→ WORK TO COMPLETE
Among the entries below, find each line holding "CompTIA" and return it.

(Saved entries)
+ + + + + + +
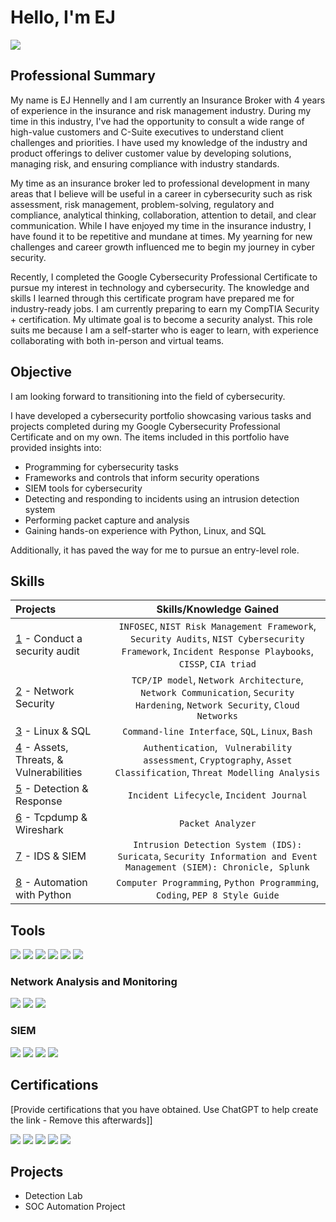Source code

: # Hello, I'm EJ
<a href="https://www.linkedin.com/in/edward-hennelly-8ab907168/"><img src="https://img.shields.io/badge/-LinkedIn-0072b1?&style=for-the-badge&logo=linkedin&logoColor=white" /></a>

## Professional Summary

My name is EJ Hennelly and I am currently an Insurance Broker with 4 years of experience in the insurance and risk management industry. During my time in this industry, I've had the opportunity to consult a wide range of high-value customers and C-Suite executives to understand client challenges and priorities. I have used my knowledge of the industry and product offerings to deliver customer value by developing solutions, managing risk, and ensuring compliance with industry standards.

My time as an insurance broker led to professional development in many areas that I believe will be useful in a career in cybersecurity such as risk assessment, risk management, problem-solving, regulatory and compliance, analytical thinking, collaboration, attention to detail, and clear communication. While I have enjoyed my time in the insurance industry, I have found it to be repetitive and mundane at times. My yearning for new challenges and career growth influenced me to begin my journey in cyber security. 

Recently, I completed the Google Cybersecurity Professional Certificate to pursue my interest in technology and cybersecurity. The knowledge and skills I learned through this certificate program have prepared me for industry-ready jobs. I am currently preparing to earn my CompTIA Security + certification. My ultimate goal is to become a security analyst. This role suits me because I am a self-starter who is eager to learn, with  experience collaborating with both in-person and virtual teams.

## Objective

I am looking forward to transitioning into the field of cybersecurity. 

I have developed a cybersecurity portfolio showcasing various tasks and projects completed during my Google Cybersecurity Professional Certificate and on my own. The items included in this portfolio have provided insights into:
- Programming for cybersecurity tasks
- Frameworks and controls that inform security operations
- SIEM tools for cybersecurity
- Detecting and responding to incidents using an intrusion detection system
- Performing packet capture and analysis
- Gaining hands-on experience with Python, Linux, and SQL

Additionally, it has paved the way for me to pursue an entry-level role. 

## Skills
| Projects | Skills/Knowledge Gained | 
| :--- |:---:|
| [1](https://github.com/EJHENNELLY/Conduct-a-Security-Audit.git) - Conduct a security audit | `INFOSEC`, `NIST Risk Management Framework`, `Security Audits`, `NIST Cybersecurity Framework`, `Incident Response Playbooks`, `CISSP`, `CIA triad` |
| [2](https://github.com/EJHENNELLY/Network-Security-Projects.git) - Network Security | `TCP/IP model`,  `Network Architecture`, `Network Communication`, `Security Hardening`, `Network Security`, `Cloud Networks` |
| [3](https://github.com/EJHENNELLY/Linux-SQL.git) - Linux & SQL | `Command-line Interface`, `SQL`, `Linux`, `Bash` | 
| [4](https://github.com/EJHENNELLY/AssestsThreatsVulnerabilities.git) - Assets, Threats, & Vulnerabilities | `Authentication`, ` Vulnerability assessment`, `Cryptography`, `Asset Classification`, `Threat Modelling Analysis`|
| [5](https://github.com/EJHENNELLY/Detection-Response.git) - Detection & Response | `Incident Lifecycle`, `Incident Journal` |
| [6](https://github.com/EJHENNELLY/Tcpdump-Wireshark.git) - Tcpdump & Wireshark | `Packet Analyzer` | 
| [7](https://github.com/EJHENNELLY/IDS-SIEM-Tools.git) - IDS & SIEM | `Intrusion Detection System (IDS): Suricata`, `Security Information and Event Management (SIEM): Chronicle, Splunk` |
| [8](https://github.com/EJHENNELLY/Python-Automation.git) - Automation with Python | `Computer Programming`, `Python Programming`, `Coding`, `PEP 8 Style Guide`| 

## Tools
<div>
    <img src="https://img.shields.io/badge/-Python-3776AB?&style=for-the-badge&logo=Python&logoColor=white" />
    <img src="https://img.shields.io/badge/-SQL-4479A1?&style=for-the-badge&logo=MySQL&logoColor=white" />
    <img src="https://img.shields.io/badge/-Linux-FCC624?&style=for-the-badge&logo=Linux&logoColor=black" />
    <img src="https://img.shields.io/badge/-Markdown-000000?&style=for-the-badge&logo=Markdown&logoColor=white" />
    <img src="https://img.shields.io/badge/-Microsoft%20Azure-32CD32?&style=for-the-badge&logo=Microsoft%20Azure&logoColor=white" />
    <img src="https://img.shields.io/badge/-Google%20Workspace-4285F4?&style=for-the-badge&logo=Google%20Workspace&logoColor=white" />
</div>

### Network Analysis and Monitoring
<div>
    <img src="https://img.shields.io/badge/-Wireshark-1679A7?&style=for-the-badge&logo=Wireshark&logoColor=white" />
    <img src="https://img.shields.io/badge/-Suricata-EF3B2D?&style=for-the-badge&logo=Suricata&logoColor=white" />
    <img src="https://img.shields.io/badge/-tcpdump-005571?&style=for-the-badge&logo=Wireshark&logoColor=white" />
</div>

### SIEM
<div>
    <img src="https://img.shields.io/badge/-Chronicle-005571?&style=for-the-badge&logo=Google%20Cloud&logoColor=white" />
    <img src="https://img.shields.io/badge/-Splunk-000000?&style=for-the-badge&logo=Splunk&logoColor=white" />
    <img src="https://img.shields.io/badge/-Elastic-005571?&style=for-the-badge&logo=Elastic&logoColor=white" />
    <img src="https://img.shields.io/badge/-Microsoft%20Sentinel-0078D4?&style=for-the-badge&logo=Microsoft%20Azure&logoColor=white" />
</div>

## Certifications
[Provide certifications that you have obtained. Use ChatGPT to help create the link - Remove this afterwards]]
<div>
<img src="https://img.shields.io/badge/-Security%2B-FF0000?&style=for-the-badge&logo=CompTIA&logoColor=white" />
<img src="https://img.shields.io/badge/-Network%2B-007ACC?&style=for-the-badge&logo=CompTIA&logoColor=white" />
<img src="https://img.shields.io/badge/-A%2B-4D4D4D?&style=for-the-badge&logo=CompTIA&logoColor=white" />
<img src="https://img.shields.io/badge/-CDSA-006400?&style=for-the-badge&logoColor=white" />
<a href="https://coursera.org/share/0d0b8e5fdd3ae1e79a491f69c24632a5">
    <img src="https://img.shields.io/badge/-Google%20Cybersecurity%20Professional%20Certificate-4285F4?&style=for-the-badge&logo=Google&logoColor=white" />
</a>

</div>

## Projects
- Detection Lab
- SOC Automation Project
+ + + + + + +
→ REPLY
Recently, I completed the Google Cybersecurity Professional Certificate to pursue my interest in technology and cybersecurity. The knowledge and skills I learned through this certificate program have prepared me for industry-ready jobs. I am currently preparing to earn my CompTIA Security + certification. My ultimate goal is to become a security analyst. This role suits me because I am a self-starter who is eager to learn, with  experience collaborating with both in-person and virtual teams.
<img src="https://img.shields.io/badge/-Security%2B-FF0000?&style=for-the-badge&logo=CompTIA&logoColor=white" />
<img src="https://img.shields.io/badge/-Network%2B-007ACC?&style=for-the-badge&logo=CompTIA&logoColor=white" />
<img src="https://img.shields.io/badge/-A%2B-4D4D4D?&style=for-the-badge&logo=CompTIA&logoColor=white" />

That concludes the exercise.